On my first day, I was tense. Not everyone supported my decision to go back to training, at another school in Singapore, so soon. But I felt more at home when we sat down in that circle for the first time. I could sense that everyone had such heart and passion for theatre, and most importantly, a story to tell. It was like a burst of colours. And I remember thinking to myself, “I still have much to learn.”
What is it like to train here at ITI?
You can never get too comfortable, because you will always get pulled in different directions. I think that’s the beauty of an intercultural and interdisciplinary training. It will always be new and challenging. And thanks to modules like Post Modular Lab, you will also get your moments of defining who you are as an artist by developing your own work. And discover how to apply what you’ve learnt in your own way. It’s a great balance, if you ask me.
There were days when training felt like being caught in a tornado, body and mind. But walk into the tornado enough times, face the difficulty enough times, and you become more grounded and centered with yourself, and the image changes. More like water. It took time, but things finally started to settle, and a certain stillness and understanding came to me, as I began to sense a flow and strength in my being that will always be mine.
What’s something you’ve learnt from working with your international group of classmates?
I learned how to listen and sense another being who is completely different from me. I learned how to give and receive love.
How has what you’ve learnt here shaped or changed you as an actor?
I think the most important thing I learned is that difference isn’t just an inconvenience, but an exciting opportunity for deeper understanding, creativity and change. I was a giving actor before, but I hated uncertainty and tried to control everything. Now, I try to embrace chaos, and sometimes even invite it into the process. Let the process and the people around me take me to places I’ve never been, see things I never saw. ITI taught me that.
What would you say to a new student or someone thinking of joining ITI?
Oftentimes, we are more closed than we think we are. Being open and embracing challenges needs time, patience and care. Not just discipline. Fight through the bad days with friends, because there are more bad days than good. You won’t always be the best at what you do, and you can’t always do it alone. Do it with the community, and strive to be the best version of yourself with heart, flaws and some stubbornness.

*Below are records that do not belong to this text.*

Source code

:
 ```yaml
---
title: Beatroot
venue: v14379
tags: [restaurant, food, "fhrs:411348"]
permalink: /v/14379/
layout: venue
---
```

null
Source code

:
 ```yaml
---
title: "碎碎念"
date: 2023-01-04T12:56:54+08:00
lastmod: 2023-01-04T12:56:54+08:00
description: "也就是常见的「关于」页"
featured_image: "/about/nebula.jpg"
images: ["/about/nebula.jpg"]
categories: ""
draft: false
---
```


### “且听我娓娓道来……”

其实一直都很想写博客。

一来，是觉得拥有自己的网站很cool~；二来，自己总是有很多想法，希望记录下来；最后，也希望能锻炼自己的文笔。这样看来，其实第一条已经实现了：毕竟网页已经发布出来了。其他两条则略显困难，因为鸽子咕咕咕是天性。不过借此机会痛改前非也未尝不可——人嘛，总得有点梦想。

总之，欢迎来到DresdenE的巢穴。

The most important thing I learned is that difference isn’t just an inconvenience, but an exciting opportunity for deeper understanding, creativity and change. I was a giving actor before, but I hated uncertainty and tried to control everything. Now, I try to embrace chaos, and sometimes even invite it into the process... ITI taught me that.
Is there anyone you’d like to thank?
Thank you to all my Teachers. For your wisdom, love, and patience. Not just in class.
Thank you ITI, for your spirit, dedication and love for the arts.
Thank you Tan Chay Bing Education Fund for supporting my training.
Thank you 2020 cohort, you know why.
Thank you Yazid Jalil, you know why also.